Italian Perspectives                                                              
by Sandra Giovanna Giacomazzi

L’Opinione delle Libertà, Edizione 101, 16 maggio 2009

Intervenire o non intervenire?  Questo è il dilemma!

di Sandra Giovanna Giacomazzi

Quando il nuovo retinologo, quello consigliatomi dal commesso della FNAC, vide i miei occhi, la mia sterminata cartella clinica e i miei esami OCT (Optical Coherence Tomography) e FAG (floroangiografia) mi chiese subito, “Ma nessuno le ha mai suggerito di fare dei trattamenti di iniezioni intraoculare con l’Avasin?”  Io gli ribattei: “Perché lei li riterrebbe utili?”  E lui rispose che sarebbe stato più utile averle fatte prima, che non poteva garantire un miglioramento della mia vista, ma che, secondo lui, finché le OCT dimostravano evidenza di edemi, le iniezione andavano fatte.

Tornai a casa molto sollevata.  Anche se non mi garantiva che la mia vista sarebbe tornata, finalmente qualcuno mi offriva una speranza, la possibilità di agire, un’alternativa al suggerimento lapidario di “prepararmi a diventare cieca”.  Poi continuai a meditare.  Benché tutti i tanti retinologi che vidi prima di allora lavoravassero nel settore pubblico, io vidi loro privatamente.  Pur avendo un’esenzione dal ticket per patologia rara, trattandosi di un caso estremamente complesso, non mi bastava il poco tempo e la poca attenzione che potevano dedicarmi negli ambulatori ospedalieri affollatissimi.  Ma speravo poi di ricevere i trattamenti nelle strutture pubbliche.  Questo nuovo medico, invece, lavorava solo nel settore privato e quindi gli interventi si sarebbero fatti in cliniche private ad un costo esorbitante.  Poiché tutti gli altri si pronunciavano contro la terapia e solo questo si esprimeva a favore, fu naturale sospettare che il suo parere dipendesse dal suo tornaconto economico.  Feci un appello per sentire l’opinione dei miei pari sulla mailing list elettronica dei pazienti malatti di PXE, ma sbagliai indirizzo e la mia domanda finì sulla lista dei medici.  Il giorno seguente ricevetti una risposta esauriente da un medico che stava a Memphis nello Tennessee.  Mi spiegò per filo e per segno come spesso sia difficile vedere una neovascolarizzazione in atto in una florangiografia, come la presenza continuativa di edema negli strati della retina fosse evidenza di un’alimentazione di quegli accumuli di liquido e che la fonte più probabile era quella vascolare.   Con la premessa di non aver visto né i miei occhi, né i miei esami, affermò, che, in base alla mia descrizione dei fatti, avrebbe consigliato gli interventi. Non potevo spedirgli i miei occhi, ma visto che era così generoso con il suo tempo e i suoi consigli, scannerizzai tutti i miei esami e glieli mandai per e-mail.  Lui me le spedì indietro con asterischi e freccette allegati a spiegazioni confermando il suo consiglio a favore dei trattamenti. 
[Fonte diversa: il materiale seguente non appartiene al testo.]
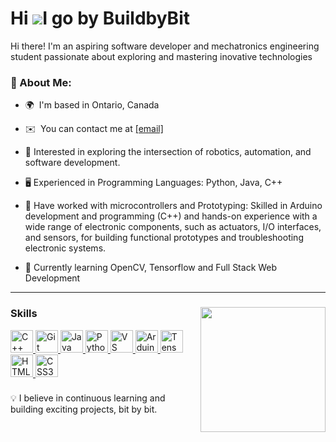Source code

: Hi ![](https://user-images.githubusercontent.com/18350557/176309783-0785949b-9127-417c-8b55-ab5a4333674e.gif)I go by BuildbyBit
=======================================================================================================================================
<!-- \[Subtitle\]-->
Hi there! I'm an aspiring software developer and mechatronics engineering student passionate about exploring and mastering inovative technologies

### 🌟 About Me:
- 🌍  I'm based in Ontario, Canada
- ✉️  You can contact me at [\[email\]](mailto:ammaarah.t33@gmail.com)


- 🔧 Interested in exploring the intersection of robotics, automation, and software development.  
- 🖥️ Experienced in Programming Languages: Python, Java, C++
- 🚀 Have worked with microcontrollers and Prototyping: Skilled in Arduino development and programming (C++) and hands-on experience with a wide range of electronic components, such as actuators, I/O interfaces, and sensors, for building functional prototypes and troubleshooting electronic systems.
   
- 🤖 Currently learning OpenCV, Tensorflow and Full Stack Web Development  
------------

###

<img align="right" height="200" src="https://media0.giphy.com/media/v1.Y2lkPTc5MGI3NjExZmdxYTBtdHpydzF2N2dpOXU1cXBmdHRrOG5lbmU3cWduYzVpOTlseSZlcD12MV9pbnRlcm5hbF9naWZfYnlfaWQmY3Q9Zw/scZPhLqaVOM1qG4lT9/giphy.gif"  />

<!-- This is a comment in a Markdown file -->
<!-- * 🖥️  See my portfolio at [\[MyPortfolio\]](http://myapp.com) -->
<!--* 🚀  I'm currently working on [\[Myapp\]](http://myApp.com)-->
<!-- * 🧠  I'm learning on mastering Web Development and -->

###

<!-- <p align="left">✨ Creating bugs since ...</p>-->

### Skills
<p align="left">


<a href="https://docs.microsoft.com/en-us/cpp/?view=msvc-170" target="_blank" rel="noreferrer">
  <img src="https://raw.githubusercontent.com/danielcranney/readme-generator/main/public/icons/skills/cplusplus-colored.svg" width="36" height="36" alt="C++" />
</a>
<a href="https://git-scm.com/" target="_blank" rel="noreferrer">
  <img src="https://raw.githubusercontent.com/danielcranney/readme-generator/main/public/icons/skills/git-colored.svg" width="36" height="36" alt="Git" />
</a>
<a href="https://www.oracle.com/java/" target="_blank" rel="noreferrer">
  <img src="https://raw.githubusercontent.com/danielcranney/readme-generator/main/public/icons/skills/java-colored.svg" width="36" height="36" alt="Java" />
</a>
<a href="https://www.python.org/" target="_blank" rel="noreferrer">
  <img src="https://raw.githubusercontent.com/danielcranney/readme-generator/main/public/icons/skills/python-colored.svg" width="36" height="36" alt="Python" />
</a>
<a href="https://code.visualstudio.com/" target="_blank" rel="noreferrer">
  <img src="https://raw.githubusercontent.com/danielcranney/readme-generator/main/public/icons/skills/visualstudiocode.svg" width="36" height="36" alt="VS Code" />
</a>
<a href="https://store.arduino.cc/" target="_blank" rel="noreferrer">
  <img src="https://raw.githubusercontent.com/danielcranney/readme-generator/main/public/icons/skills/arduino-colored.svg" width="36" height="36" alt="Arduino" />
</a>
<a href="https://www.tensorflow.org/" target="_blank" rel="noreferrer">
  <img src="https://raw.githubusercontent.com/danielcranney/readme-generator/main/public/icons/skills/tensorflow-colored.svg" width="36" height="36" alt="TensorFlow" />
</a>
<a href="https://developer.mozilla.org/en-US/docs/Web/HTML" target="_blank" rel="noreferrer">
  <img src="https://raw.githubusercontent.com/danielcranney/readme-generator/main/public/icons/skills/html5-colored.svg" width="36" height="36" alt="HTML5" />
</a>
<a href="https://developer.mozilla.org/en-US/docs/Web/CSS" target="_blank" rel="noreferrer">
  <img src="https://raw.githubusercontent.com/danielcranney/readme-generator/main/public/icons/skills/css3-colored.svg" width="36" height="36" alt="CSS3" />
</a>


  
</p>

###


<!-- 
### Socials
<p align="left"> <a href="https://www.github.com/a-tab-sys" target="_blank" rel="noreferrer"> <picture> <source media="(prefers-color-scheme: dark)" srcset="https://raw.githubusercontent.com/danielcranney/readme-generator/main/public/icons/socials/github-dark.svg" /> <source media="(prefers-color-scheme: light)" srcset="https://raw.githubusercontent.com/danielcranney/readme-generator/main/public/icons/socials/github.svg" /> <img src="https://raw.githubusercontent.com/danielcranney/readme-generator/main/public/icons/socials/github.svg" width="32" height="32" /> </picture> </a> <a href="https://www.linkedin.com/in/[yourname]" target="_blank" rel="noreferrer"> <picture> <source media="(prefers-color-scheme: dark)" srcset="https://raw.githubusercontent.com/danielcranney/readme-generator/main/public/icons/socials/linkedin-dark.svg" /> <source media="(prefers-color-scheme: light)" srcset="https://raw.githubusercontent.com/danielcranney/readme-generator/main/public/icons/socials/linkedin.svg" /> <img src="https://raw.githubusercontent.com/danielcranney/readme-generator/main/public/icons/socials/linkedin.svg" width="32" height="32" /> </picture> </a></p>
-->
💡 I believe in continuous learning and building exciting projects, bit by bit.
Così decisi di fare gli interventi, ognuno dei quali costa più di quanto guadagno mensilmente come insegnante perennemente precaria.  E purtroppo non sono interventi “una tantum”, ma vanno fatti con una certa periodicità.  Nella prossima puntata vi racconterò del proseguirsi di questa situazione economicamente insostenibile.